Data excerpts
* * *
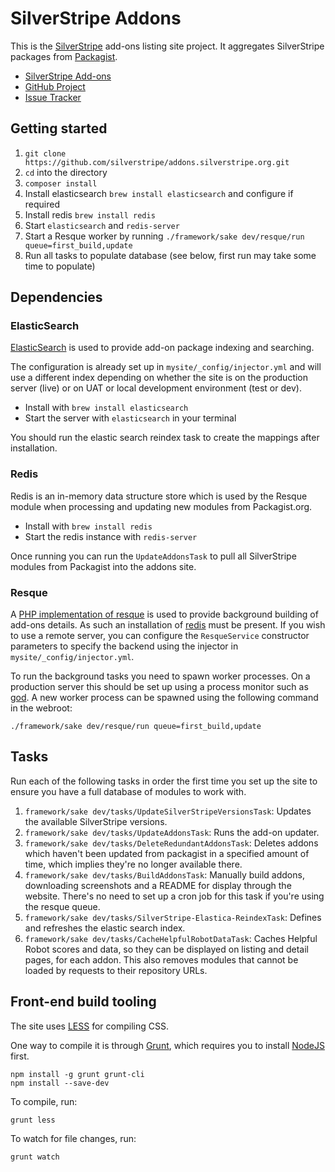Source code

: # SilverStripe Addons

This is the [SilverStripe](http://silverstripe.org) add-ons listing site project. It aggregates SilverStripe packages 
from [Packagist](http://packagist.org).

* [SilverStripe Add-ons](http://addons.silverstripe.org)
* [GitHub Project](https://github.com/silverstripe/addons.silverstripe.org)
* [Issue Tracker](https://github.com/silverstripe/addons.silverstripe.org/issues)

## Getting started

1. `git clone https://github.com/silverstripe/addons.silverstripe.org.git`
2. `cd` into the directory
3. `composer install`
4. Install elasticsearch `brew install elasticsearch` and configure if required
5. Install redis `brew install redis`
6. Start `elasticsearch` and `redis-server`
7. Start a Resque worker by running `./framework/sake dev/resque/run queue=first_build,update`
8. Run all tasks to populate database (see below, first run may take some time to populate)

## Dependencies

### ElasticSearch

[ElasticSearch](http://www.elasticsearch.org) is used to provide add-on package indexing and searching.

The configuration is already set up in `mysite/_config/injector.yml` and will use a different index depending on 
whether the site is on the production server (live) or on UAT or local development environment (test or dev).

 - Install with `brew install elasticsearch`
 - Start the server with `elasticsearch` in your terminal

You should run the elastic search reindex task to create the mappings after installation.

### Redis

Redis is an in-memory data structure store which is used by the Resque module when processing and updating new modules 
from Packagist.org.

* Install with `brew install redis`
* Start the redis instance with `redis-server`

Once running you can run the `UpdateAddonsTask` to pull all SilverStripe modules from Packagist into the addons site.

### Resque

A [PHP implementation of resque](https://github.com/chrisboulton/php-resque) is used to provide background building 
of add-ons details. As such an installation of [redis](http://redis.io/) must be present. If you wish to use a 
remote server, you can configure the `ResqueService` constructor parameters to specify the backend using the 
injector in `mysite/_config/injector.yml`.

To run the background tasks you need to spawn worker processes. On a production server this should be set up using a 
process monitor such as [god](http://godrb.com/). A new worker process can be spawned using the following command in 
the webroot:

```
./framework/sake dev/resque/run queue=first_build,update
```

## Tasks

Run each of the following tasks in order the first time you set up the site to ensure you have a full database 
of modules to work with.

1. `framework/sake dev/tasks/UpdateSilverStripeVersionsTask`: Updates the available SilverStripe versions.
2. `framework/sake dev/tasks/UpdateAddonsTask`: Runs the add-on updater.
3. `framework/sake dev/tasks/DeleteRedundantAddonsTask`: Deletes addons which haven't been updated
   from packagist in a specified amount of time, which implies they're no longer available there.
4. `framework/sake dev/tasks/BuildAddonsTask`: Manually build addons, downloading screenshots
   and a README for display through the website. There's no need to set up a cron job
   for this task if you're using the resque queue.
5. `framework/sake dev/tasks/SilverStripe-Elastica-ReindexTask`: Defines and refreshes the elastic search index.
6. `framework/sake dev/tasks/CacheHelpfulRobotDataTask`: Caches Helpful Robot scores and data, so they can
   be displayed on listing and detail pages, for each addon. This also removes modules that cannot be loaded
   by requests to their repository URLs.

## Front-end build tooling

The site uses [LESS](http://lesscss.org) for compiling CSS.

One way to compile it is through [Grunt](http://gruntjs.org), which requires you to install 
[NodeJS](http://nodejs.org) first.

```
npm install -g grunt grunt-cli
npm install --save-dev
```

To compile, run:

```
grunt less
```

To watch for file changes, run:

```
grunt watch
```
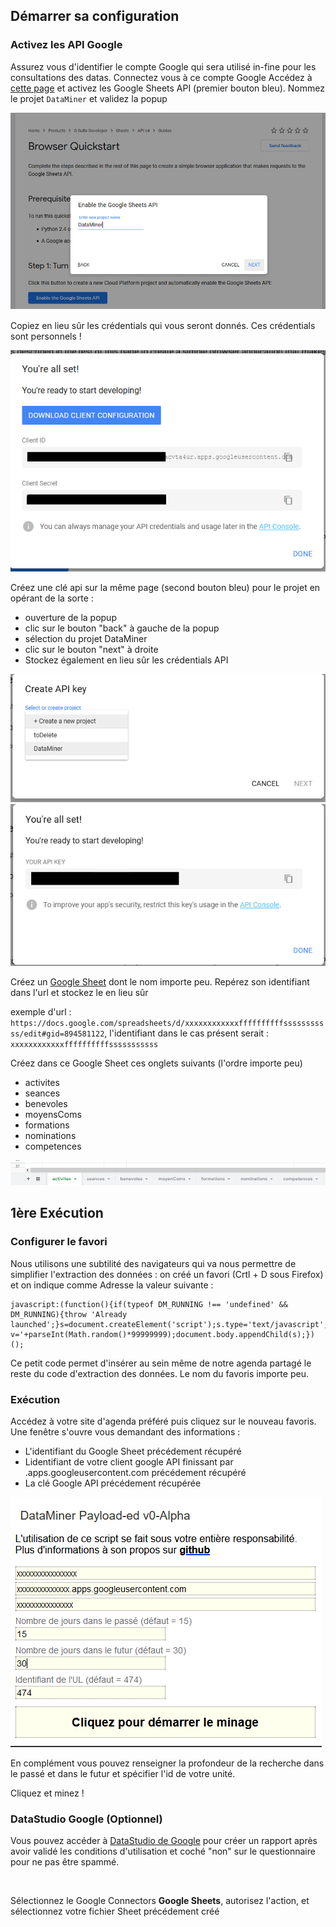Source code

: ## Démarrer sa configuration

### Activez les API Google

Assurez vous d'identifier le compte Google qui sera utilisé in-fine pour les consultations des datas. 
Connectez vous à ce compte Google
Accédez à [cette page](https://developers.google.com/sheets/api/quickstart/js) et activez les Google Sheets API (premier bouton bleu). Nommez le projet ```DataMiner``` et validez la popup

![](./data/tuto01.png)

Copiez en lieu sûr les crédentials qui vous seront donnés. Ces crédentials sont personnels !

![](./data/tuto02.png)

Créez une clé api sur la même page (second bouton bleu) pour le projet en opérant de la sorte : 
 * ouverture de la popup
 * clic sur le bouton "back" à gauche de la popup
 * sélection du projet DataMiner
 * clic sur le bouton "next" à droite
 * Stockez également en lieu sûr les crédentials API

![](./data/tuto03.png)
![](./data/tuto04.png)

Créez un [Google Sheet](https://docs.google.com/spreadsheets/u/0/) dont le nom importe peu. Repérez son identifiant dans l'url et stockez le en lieu sûr

exemple d'url : `https://docs.google.com/spreadsheets/d/xxxxxxxxxxxxffffffffffsssssssssss/edit#gid=894581122`, l'identifiant dans le cas présent serait : `xxxxxxxxxxxxffffffffffsssssssssss`

Créez dans ce Google Sheet ces onglets suivants (l'ordre importe peu)
 * activites
 * seances
 * benevoles
 * moyensComs
 * formations
 * nominations
 * competences
 
![](./data/tuto05.png)

## 1ère Exécution

### Configurer le favori

Nous utilisons une subtilité des navigateurs qui va nous permettre de simplifier l'extraction des données : on créé un favori (Crtl + D sous Firefox) et on indique comme Adresse la valeur suivante : 

```
javascript:(function(){if(typeof DM_RUNNING !== 'undefined' && DM_RUNNING){throw 'Already launched';}s=document.createElement('script');s.type='text/javascript';s.src='https://besstiolle.github.io/dataMiner/dist/main.js?v='+parseInt(Math.random()*99999999);document.body.appendChild(s);})();
```

Ce petit code permet d'insérer au sein même de notre agenda partagé le reste du code d'extraction des données. Le nom du favoris importe peu.

### Exécution

Accédez à votre site d'agenda préféré puis cliquez sur le nouveau favoris. Une fenêtre s'ouvre vous demandant des informations : 
 * L'identifiant du Google Sheet précédement récupéré
 * Lidentifiant de votre client google API finissant par .apps.googleusercontent.com précédement récupéré
 * La clé Google API précédement récupérée

![](./data/tuto06.png)

En complément vous pouvez renseigner la profondeur de la recherche dans le passé et dans le futur et spécifier l'id de votre unité.

Cliquez et minez ! 

### DataStudio Google (Optionnel)

Vous pouvez accéder à [DataStudio de Google](https://datastudio.google.com) pour créer un rapport après avoir validé les conditions d'utilisation et coché "non" sur le questionnaire pour ne pas être spammé.

<img>

Sélectionnez le Google Connectors **Google Sheets**, autorisez l'action, et sélectionnez votre fichier Sheet précédement créé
* * *
What you return should be only the exact lines from the top of the entries through the line with "[ElasticSearch](http://www.elasticsearch.org) is used", minus the pictures.

→ **Answer box**:
Source code

: # SilverStripe Addons

This is the [SilverStripe](http://silverstripe.org) add-ons listing site project. It aggregates SilverStripe packages 
from [Packagist](http://packagist.org).

* [SilverStripe Add-ons](http://addons.silverstripe.org)
* [GitHub Project](https://github.com/silverstripe/addons.silverstripe.org)
* [Issue Tracker](https://github.com/silverstripe/addons.silverstripe.org/issues)

## Getting started

1. `git clone https://github.com/silverstripe/addons.silverstripe.org.git`
2. `cd` into the directory
3. `composer install`
4. Install elasticsearch `brew install elasticsearch` and configure if required
5. Install redis `brew install redis`
6. Start `elasticsearch` and `redis-server`
7. Start a Resque worker by running `./framework/sake dev/resque/run queue=first_build,update`
8. Run all tasks to populate database (see below, first run may take some time to populate)

## Dependencies

### ElasticSearch

[ElasticSearch](http://www.elasticsearch.org) is used to provide add-on package indexing and searching.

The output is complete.